__Requirement__: Once you find the line containing "command first. If", please retype it and every line after it to the end of the entries, exactly and with nothing added.

__Source data__:

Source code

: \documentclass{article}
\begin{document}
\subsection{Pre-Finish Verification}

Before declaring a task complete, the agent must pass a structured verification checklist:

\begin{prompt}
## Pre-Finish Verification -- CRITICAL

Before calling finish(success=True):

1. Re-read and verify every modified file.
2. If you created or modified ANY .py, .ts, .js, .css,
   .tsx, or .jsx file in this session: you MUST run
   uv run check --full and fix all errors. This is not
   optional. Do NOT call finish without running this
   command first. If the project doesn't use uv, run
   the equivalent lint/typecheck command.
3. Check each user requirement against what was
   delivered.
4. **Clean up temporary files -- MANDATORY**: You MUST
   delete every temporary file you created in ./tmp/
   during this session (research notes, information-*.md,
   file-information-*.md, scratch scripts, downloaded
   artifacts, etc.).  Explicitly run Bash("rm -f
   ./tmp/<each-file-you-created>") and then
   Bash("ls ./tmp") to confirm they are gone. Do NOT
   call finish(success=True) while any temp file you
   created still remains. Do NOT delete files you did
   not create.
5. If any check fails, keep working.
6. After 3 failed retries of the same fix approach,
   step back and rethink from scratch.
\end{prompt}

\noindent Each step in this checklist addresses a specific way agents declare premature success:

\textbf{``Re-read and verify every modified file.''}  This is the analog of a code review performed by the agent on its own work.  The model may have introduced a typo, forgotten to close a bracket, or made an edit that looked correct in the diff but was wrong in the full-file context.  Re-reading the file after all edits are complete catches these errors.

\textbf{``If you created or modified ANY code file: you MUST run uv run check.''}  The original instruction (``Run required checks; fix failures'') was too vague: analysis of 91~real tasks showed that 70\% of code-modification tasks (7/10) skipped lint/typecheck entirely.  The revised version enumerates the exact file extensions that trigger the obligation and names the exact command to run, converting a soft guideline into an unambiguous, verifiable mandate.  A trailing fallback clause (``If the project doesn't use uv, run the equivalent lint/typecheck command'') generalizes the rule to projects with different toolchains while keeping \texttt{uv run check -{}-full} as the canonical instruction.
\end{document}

__Output for this exercise__:
   command first. If the project doesn't use uv, run
   the equivalent lint/typecheck command.
3. Check each user requirement against what was
   delivered.
4. **Clean up temporary files -- MANDATORY**: You MUST
   delete every temporary file you created in ./tmp/
   during this session (research notes, information-*.md,
   file-information-*.md, scratch scripts, downloaded
   artifacts, etc.).  Explicitly run Bash("rm -f
   ./tmp/<each-file-you-created>") and then
   Bash("ls ./tmp") to confirm they are gone. Do NOT
   call finish(success=True) while any temp file you
   created still remains. Do NOT delete files you did
   not create.
5. If any check fails, keep working.
6. After 3 failed retries of the same fix approach,
   step back and rethink from scratch.
\end{prompt}

\noindent Each step in this checklist addresses a specific way agents declare premature success:

\textbf{``Re-read and verify every modified file.''}  This is the analog of a code review performed by the agent on its own work.  The model may have introduced a typo, forgotten to close a bracket, or made an edit that looked correct in the diff but was wrong in the full-file context.  Re-reading the file after all edits are complete catches these errors.

\textbf{``If you created or modified ANY code file: you MUST run uv run check.''}  The original instruction (``Run required checks; fix failures'') was too vague: analysis of 91~real tasks showed that 70\% of code-modification tasks (7/10) skipped lint/typecheck entirely.  The revised version enumerates the exact file extensions that trigger the obligation and names the exact command to run, converting a soft guideline into an unambiguous, verifiable mandate.  A trailing fallback clause (``If the project doesn't use uv, run the equivalent lint/typecheck command'') generalizes the rule to projects with different toolchains while keeping \texttt{uv run check -{}-full} as the canonical instruction.
\end{document}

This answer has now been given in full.